Assignment | Whenever a line below includes the string "dark", show it.
** The data follows **
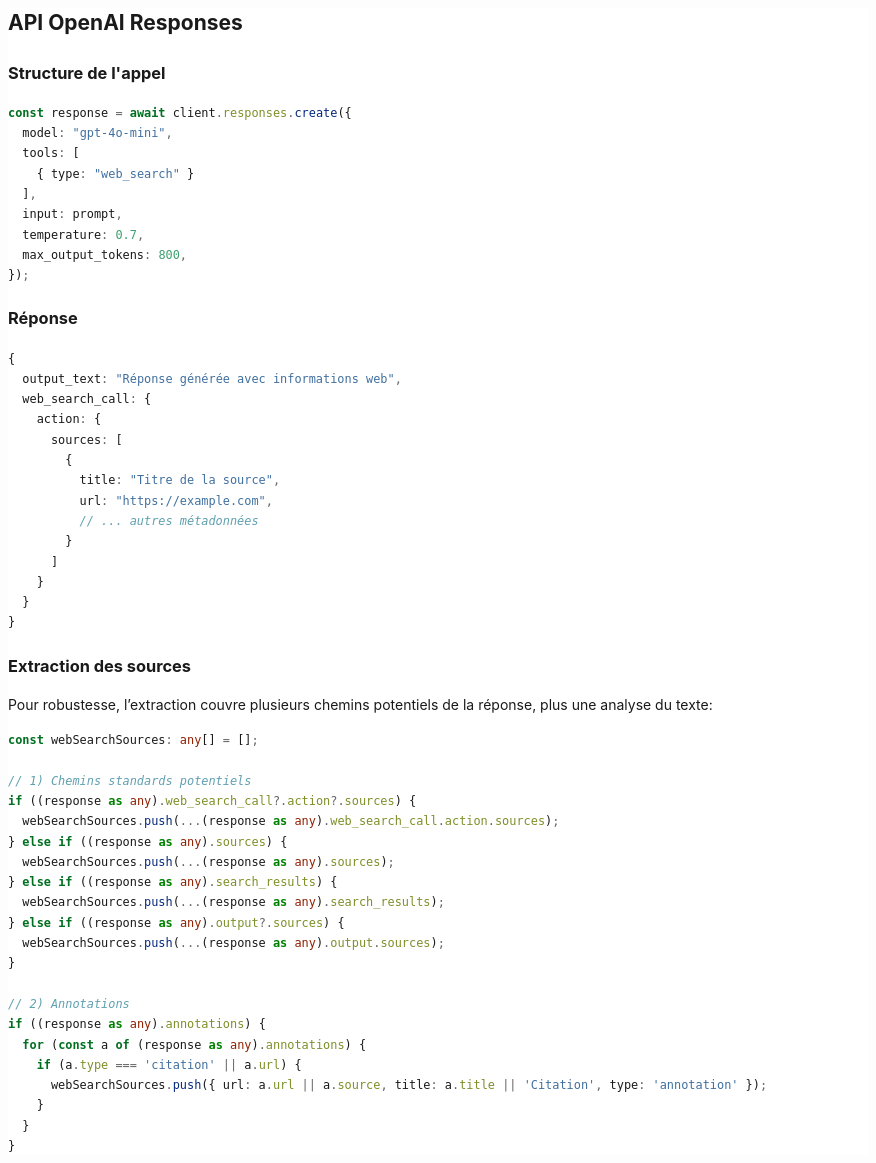 ## API OpenAI Responses

### Structure de l'appel

```typescript
const response = await client.responses.create({
  model: "gpt-4o-mini",
  tools: [
    { type: "web_search" }
  ],
  input: prompt,
  temperature: 0.7,
  max_output_tokens: 800,
});
```

### Réponse

```typescript
{
  output_text: "Réponse générée avec informations web",
  web_search_call: {
    action: {
      sources: [
        {
          title: "Titre de la source",
          url: "https://example.com",
          // ... autres métadonnées
        }
      ]
    }
  }
}
```

### Extraction des sources

Pour robustesse, l’extraction couvre plusieurs chemins potentiels de la réponse, plus une analyse du texte:

```ts
const webSearchSources: any[] = [];

// 1) Chemins standards potentiels
if ((response as any).web_search_call?.action?.sources) {
  webSearchSources.push(...(response as any).web_search_call.action.sources);
} else if ((response as any).sources) {
  webSearchSources.push(...(response as any).sources);
} else if ((response as any).search_results) {
  webSearchSources.push(...(response as any).search_results);
} else if ((response as any).output?.sources) {
  webSearchSources.push(...(response as any).output.sources);
}

// 2) Annotations
if ((response as any).annotations) {
  for (const a of (response as any).annotations) {
    if (a.type === 'citation' || a.url) {
      webSearchSources.push({ url: a.url || a.source, title: a.title || 'Citation', type: 'annotation' });
    }
  }
}

```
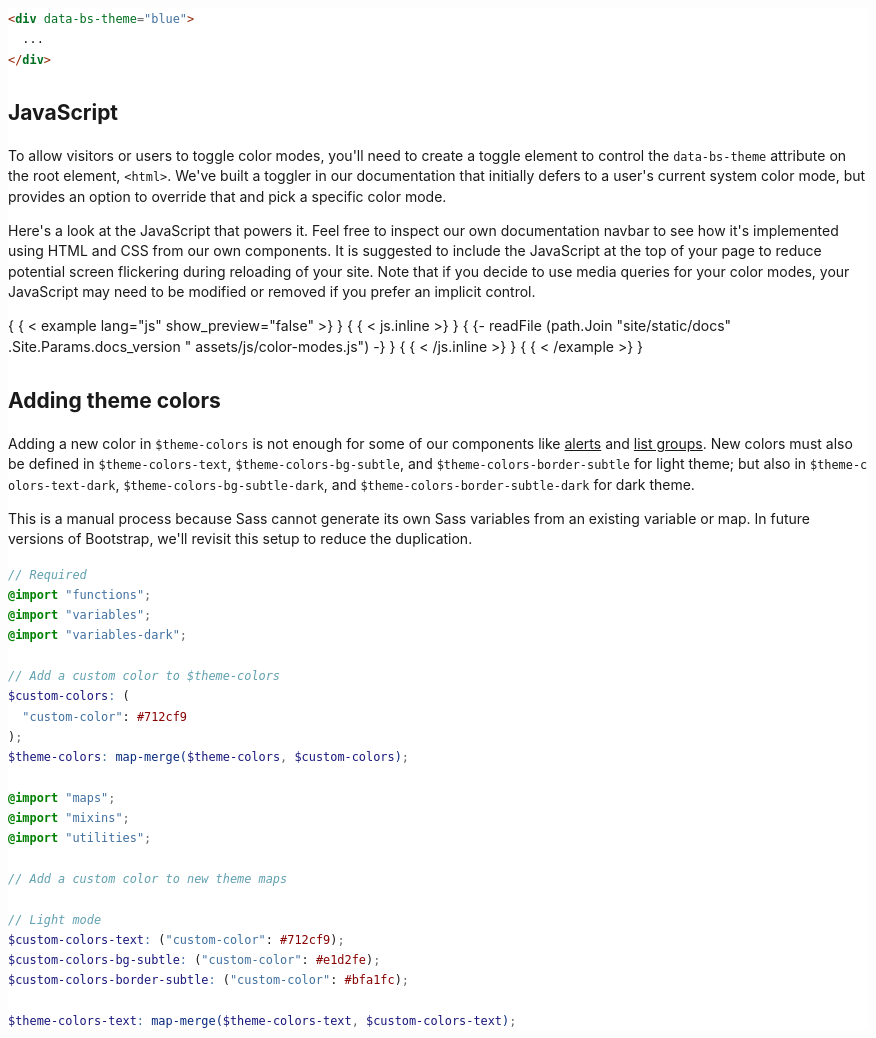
 ```html
<div data-bs-theme="blue">
  ...
</div>
```

## JavaScript

To allow visitors or users to toggle color modes, you'll need to create a toggle
element to control the `data-bs-theme` attribute on the root element, `<html>`.
We've built a toggler in our documentation that initially defers to a user's
current system color mode, but provides an option to override that and pick a
specific color mode.

Here's a look at the JavaScript that powers it. Feel free to inspect our own
documentation navbar to see how it's implemented using HTML and CSS from our own
components. It is suggested to include the JavaScript at the top of your page to
reduce potential screen flickering during reloading of your site. Note that if
you decide to use media queries for your color modes, your JavaScript may need
to be modified or removed if you prefer an implicit control.

{ { < example lang="js" show_preview="false" >} }
{ { < js.inline >} }
{ {- readFile (path.Join "site/static/docs" .Site.Params.docs_version "
assets/js/color-modes.js") -} }
{ { < /js.inline >} }
{ { < /example >} }

## Adding theme colors

Adding a new color in `$theme-colors` is not enough for some of our components
like [alerts](/components/alerts.md) and [list groups](/components/list-group.md). New colors must also be defined in
`$theme-colors-text`, `$theme-colors-bg-subtle`, and
`$theme-colors-border-subtle` for light theme; but also in
`$theme-colors-text-dark`, `$theme-colors-bg-subtle-dark`, and
`$theme-colors-border-subtle-dark` for dark theme.

This is a manual process because Sass cannot generate its own Sass variables
from an existing variable or map. In future versions of Bootstrap, we'll revisit
this setup to reduce the duplication.

```scss
// Required
@import "functions";
@import "variables";
@import "variables-dark";

// Add a custom color to $theme-colors
$custom-colors: (
  "custom-color": #712cf9
);
$theme-colors: map-merge($theme-colors, $custom-colors);

@import "maps";
@import "mixins";
@import "utilities";

// Add a custom color to new theme maps

// Light mode
$custom-colors-text: ("custom-color": #712cf9);
$custom-colors-bg-subtle: ("custom-color": #e1d2fe);
$custom-colors-border-subtle: ("custom-color": #bfa1fc);

$theme-colors-text: map-merge($theme-colors-text, $custom-colors-text);
```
** End of The data **
Written solution |
`$theme-colors-text-dark`, `$theme-colors-bg-subtle-dark`, and
`$theme-colors-border-subtle-dark` for dark theme.
@import "variables-dark";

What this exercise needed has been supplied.